Update-FormatData $psscriptroot\FileAge.format.ps1xml
I only have a single view for now.
Because I'm using the enum, my files are properly sorted and I get meaningful output. I might need to tweak the format file a bit.
Or I can adjust my PowerShell expression.
As with many of my posts, the end result isn't as important as the techniques I used to get there. Comments and questions are welcome.
nice post
some performance suggestions:
Get-ChildItem can recursively search folders but it is very slow, especially in Windows PowerShell. A much faster file enumeration uses [System.IO.DirectoryInfo] and its method GetFiles().

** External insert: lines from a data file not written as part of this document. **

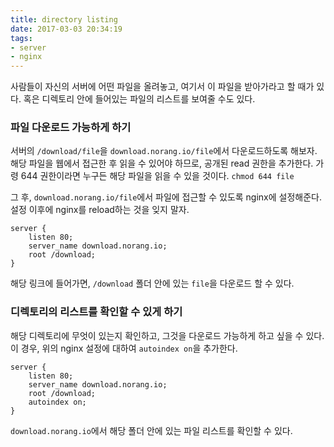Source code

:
 ```yaml
---
title: directory listing
date: 2017-03-03 20:34:19
tags: 
- server
- nginx
---
```

사람들이 자신의 서버에 어떤 파일을 올려놓고, 여기서 이 파일을 받아가라고 할 때가 있다.
혹은 디렉토리 안에 들어있는 파일의 리스트를 보여줄 수도 있다.

<!-- more -->

### 파일 다운로드 가능하게 하기
서버의 `/download/file`을 `download.norang.io/file`에서 다운로드하도록 해보자.
해당 파일을 웹에서 접근한 후 읽을 수 있어야 하므로, 공개된 read 권한을 추가한다.
가령 644 권한이라면 누구든 해당 파일을 읽을 수 있을 것이다.
`chmod 644 file`

그 후, `download.norang.io/file`에서 파일에 접근할 수 있도록 nginx에 설정해준다.
설정 이후에 nginx를 reload하는 것을 잊지 말자.
```nginx
server {
    listen 80;
    server_name download.norang.io;
    root /download;
}
```
해당 링크에 들어가면,  `/download` 폴더 안에 있는 `file`을 다운로드 할 수 있다.

### 디렉토리의 리스트를 확인할 수 있게 하기
해당 디렉토리에 무엇이 있는지 확인하고, 그것을 다운로드 가능하게 하고 싶을 수 있다.
이 경우, 위의 nginx 설정에 대하여 `autoindex on`을 추가한다.

```nginx
server {
    listen 80;
    server_name download.norang.io;
    root /download;
    autoindex on;
}
```

`download.norang.io`에서 해당 폴더 안에 있는 파일 리스트를 확인할 수 있다.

more cool things: https://powershell.one/tricks/filesystem/finding-duplicate-files
You will always get better performance using native .NET code. Cmdlets offer ease of use among many other features which is a trade-off. I still recommend that people stick to cmdlets unless there is a compelling use case to resort to using .NET. And even then, if you really, really need that kind of performance, you are probably better off building a compiled .NET application. PowerShell scripts will always be slower. Still, I was curious and tested. Running ‘get-childitem c:\scripts -file -recurse | Get-FileAgeGroup took 3.7 seconds. Using [System.IO.DirectoryInfo] to get the files and pipe to my function took over 8 seconds. That’s why I also encourage people to test for themselves with Measure-Command.